> WHAT TO WORK ON
This exercise calls for all the entries that follow to be set down exactly, without their images.

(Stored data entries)
□ □ □ □
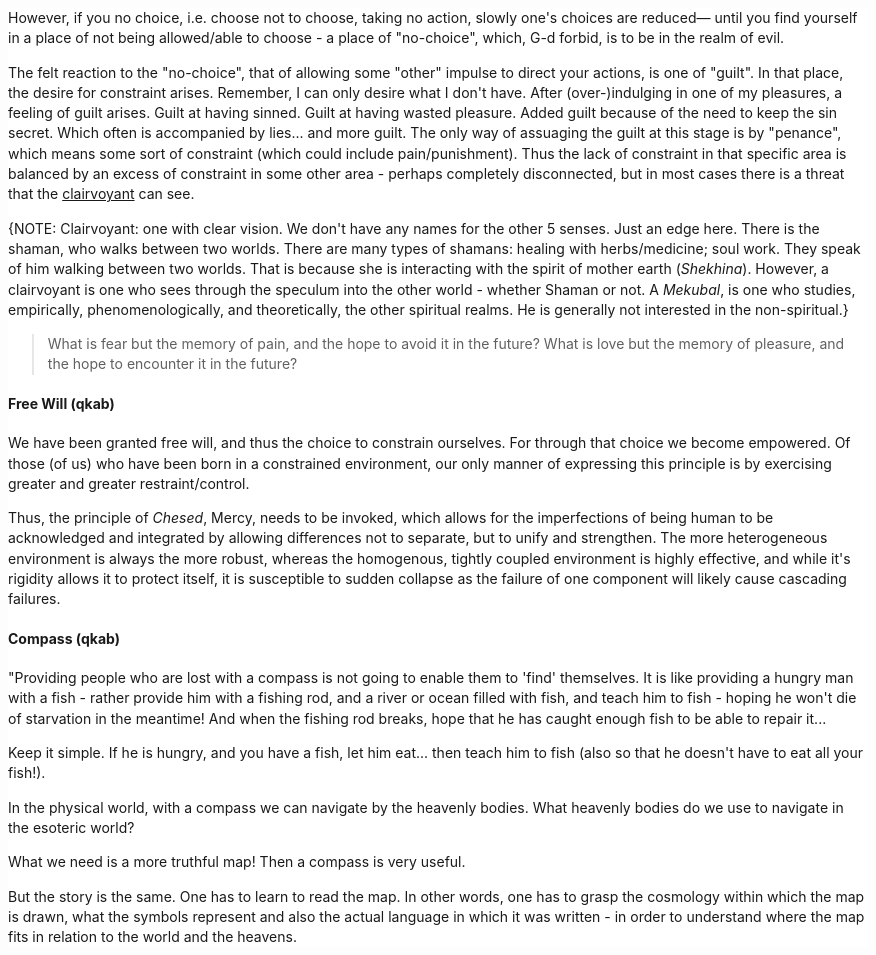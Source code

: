 However, if you no choice, i.e. choose not to choose, taking no action, slowly one's choices are reduced&mdash; until you find yourself in a place of not being allowed/able to choose - a place of "no-choice", which, G-d forbid, is to be in the realm of evil.

The felt reaction to the "no-choice", that of allowing some "other" impulse to direct your actions, is one of "guilt". In that place, the desire for constraint arises. Remember, I can only desire what I don't have. After (over-)indulging in one of my pleasures, a feeling of guilt arises. Guilt at having sinned. Guilt at having wasted pleasure. Added guilt because of the need to keep the sin secret. Which often is accompanied by lies... and more guilt. The only way of assuaging the guilt at this stage is by "penance", which means some sort of constraint (which could include pain/punishment). Thus the lack of constraint in that specific area is balanced by an excess of constraint in some other area - perhaps completely disconnected, but in most cases there is a threat that the [clairvoyant](clairvoyant.html) can see.

<p class="note">
{NOTE: Clairvoyant: one with clear vision. We don't have any names for the other 5 senses. Just an edge here. There is the shaman, who walks between two worlds. There are many types of shamans: healing with herbs/medicine; soul work. They speak of him walking between two worlds. That is because she is interacting with the spirit of mother earth (<i>Shekhina</i>). However, a clairvoyant is one who sees through the speculum into the other world - whether Shaman or not. A <i>Mekubal</i>, is one who studies, empirically, phenomenologically, and theoretically, the other spiritual realms. He is generally not interested in the non-spiritual.}
</p>

> What is fear but the memory of pain, and the hope to avoid it in the future?
> What is love but the memory of pleasure, and the hope to encounter it in the future?

#### Free Will (qkab)

We have been granted free will, and thus the choice to constrain ourselves. For through that choice we become empowered. Of those (of us) who have been born in a constrained environment, our only manner of expressing this principle is by exercising greater and greater restraint/control.

Thus, the principle of _Chesed_, Mercy, needs to be invoked, which allows for the imperfections of being human to be acknowledged and integrated by allowing differences not to separate, but to unify and strengthen. The more heterogeneous environment is always the more robust, whereas the homogenous, tightly coupled environment is highly effective, and while it's rigidity allows it to protect itself, it is susceptible to sudden collapse as the failure of one component will likely cause cascading failures.

#### Compass (qkab)

"Providing people who are lost with a compass is not going to enable them to 'find' themselves. It is like providing a hungry man with a fish - rather provide him with a fishing rod, and a river or ocean filled with fish, and teach him to fish - hoping he won't die of starvation in the meantime! And when the fishing rod breaks, hope that he has caught enough fish to be able to repair it...

Keep it simple. If he is hungry, and you have a fish, let him eat... then teach him to fish (also so that he doesn't have to eat all your fish!).

In the physical world, with a compass we can navigate by the heavenly bodies. What heavenly bodies do we use to navigate in the esoteric world?

What we need is a more truthful map! Then a compass is very useful.

But the story is the same. One has to learn to read the map. In other words, one has to grasp the cosmology within which the map is drawn, what the symbols represent and also the actual language in which it was written - in order to understand where the map fits in relation to the world and the heavens.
□ □ □ □
> WRITTEN RESPONSE
Source code

: However, if you no choice, i.e. choose not to choose, taking no action, slowly one's choices are reduced&mdash; until you find yourself in a place of not being allowed/able to choose - a place of "no-choice", which, G-d forbid, is to be in the realm of evil.

The felt reaction to the "no-choice", that of allowing some "other" impulse to direct your actions, is one of "guilt". In that place, the desire for constraint arises. Remember, I can only desire what I don't have. After (over-)indulging in one of my pleasures, a feeling of guilt arises. Guilt at having sinned. Guilt at having wasted pleasure. Added guilt because of the need to keep the sin secret. Which often is accompanied by lies... and more guilt. The only way of assuaging the guilt at this stage is by "penance", which means some sort of constraint (which could include pain/punishment). Thus the lack of constraint in that specific area is balanced by an excess of constraint in some other area - perhaps completely disconnected, but in most cases there is a threat that the [clairvoyant](clairvoyant.html) can see.

<p class="note">
{NOTE: Clairvoyant: one with clear vision. We don't have any names for the other 5 senses. Just an edge here. There is the shaman, who walks between two worlds. There are many types of shamans: healing with herbs/medicine; soul work. They speak of him walking between two worlds. That is because she is interacting with the spirit of mother earth (<i>Shekhina</i>). However, a clairvoyant is one who sees through the speculum into the other world - whether Shaman or not. A <i>Mekubal</i>, is one who studies, empirically, phenomenologically, and theoretically, the other spiritual realms. He is generally not interested in the non-spiritual.}
</p>

> What is fear but the memory of pain, and the hope to avoid it in the future?
> What is love but the memory of pleasure, and the hope to encounter it in the future?

#### Free Will (qkab)

We have been granted free will, and thus the choice to constrain ourselves. For through that choice we become empowered. Of those (of us) who have been born in a constrained environment, our only manner of expressing this principle is by exercising greater and greater restraint/control.

Thus, the principle of _Chesed_, Mercy, needs to be invoked, which allows for the imperfections of being human to be acknowledged and integrated by allowing differences not to separate, but to unify and strengthen. The more heterogeneous environment is always the more robust, whereas the homogenous, tightly coupled environment is highly effective, and while it's rigidity allows it to protect itself, it is susceptible to sudden collapse as the failure of one component will likely cause cascading failures.

#### Compass (qkab)

"Providing people who are lost with a compass is not going to enable them to 'find' themselves. It is like providing a hungry man with a fish - rather provide him with a fishing rod, and a river or ocean filled with fish, and teach him to fish - hoping he won't die of starvation in the meantime! And when the fishing rod breaks, hope that he has caught enough fish to be able to repair it...

Keep it simple. If he is hungry, and you have a fish, let him eat... then teach him to fish (also so that he doesn't have to eat all your fish!).

In the physical world, with a compass we can navigate by the heavenly bodies. What heavenly bodies do we use to navigate in the esoteric world?

What we need is a more truthful map! Then a compass is very useful.

But the story is the same. One has to learn to read the map. In other words, one has to grasp the cosmology within which the map is drawn, what the symbols represent and also the actual language in which it was written - in order to understand where the map fits in relation to the world and the heavens.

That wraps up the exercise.